__Work task__: The goal is an unaltered copy of the records below, minus any images.

__Available records__:
----
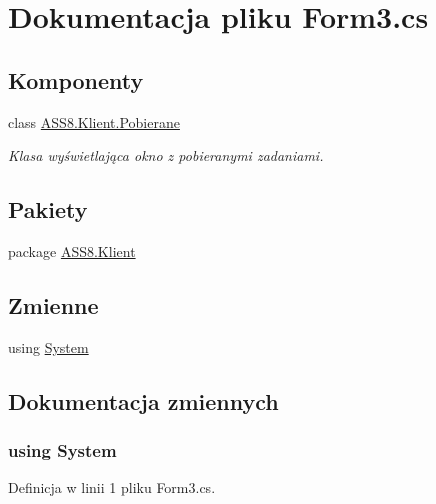 \hypertarget{a00045}{
\section{Dokumentacja pliku Form3.cs}
\label{d6/d97/a00045}
}
\subsection*{Komponenty}
\begin{CompactItemize}
\item 
class \hyperlink{a00019}{ASS8.Klient.Pobierane}
\begin{CompactList}\small\item\em Klasa wyświetlająca okno z pobieranymi zadaniami. \item\end{CompactList}\end{CompactItemize}
\subsection*{Pakiety}
\begin{CompactItemize}
\item 
package \hyperlink{a00060}{ASS8.Klient}
\end{CompactItemize}
\subsection*{Zmienne}
\begin{CompactItemize}
\item 
﻿using \hyperlink{a00045_81a223a02c34d82b47199f08308847f2}{System}
\end{CompactItemize}


\subsection{Dokumentacja zmiennych}
\hypertarget{a00045_81a223a02c34d82b47199f08308847f2}{
\subsubsection[{System}]{\setlength{\rightskip}{0pt plus 5cm}﻿using {\bf System}}}
\label{d6/d97/a00045_81a223a02c34d82b47199f08308847f2}




Definicja w linii 1 pliku Form3.cs.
----
__Problem solution__:
 \hypertarget{a00045}{
\section{Dokumentacja pliku Form3.cs}
\label{d6/d97/a00045}
}
\subsection*{Komponenty}
\begin{CompactItemize}
\item 
class \hyperlink{a00019}{ASS8.Klient.Pobierane}
\begin{CompactList}\small\item\em Klasa wyświetlająca okno z pobieranymi zadaniami. \item\end{CompactList}\end{CompactItemize}
\subsection*{Pakiety}
\begin{CompactItemize}
\item 
package \hyperlink{a00060}{ASS8.Klient}
\end{CompactItemize}
\subsection*{Zmienne}
\begin{CompactItemize}
\item 
﻿using \hyperlink{a00045_81a223a02c34d82b47199f08308847f2}{System}
\end{CompactItemize}


\subsection{Dokumentacja zmiennych}
\hypertarget{a00045_81a223a02c34d82b47199f08308847f2}{
\subsubsection[{System}]{\setlength{\rightskip}{0pt plus 5cm}﻿using {\bf System}}}
\label{d6/d97/a00045_81a223a02c34d82b47199f08308847f2}




Definicja w linii 1 pliku Form3.cs.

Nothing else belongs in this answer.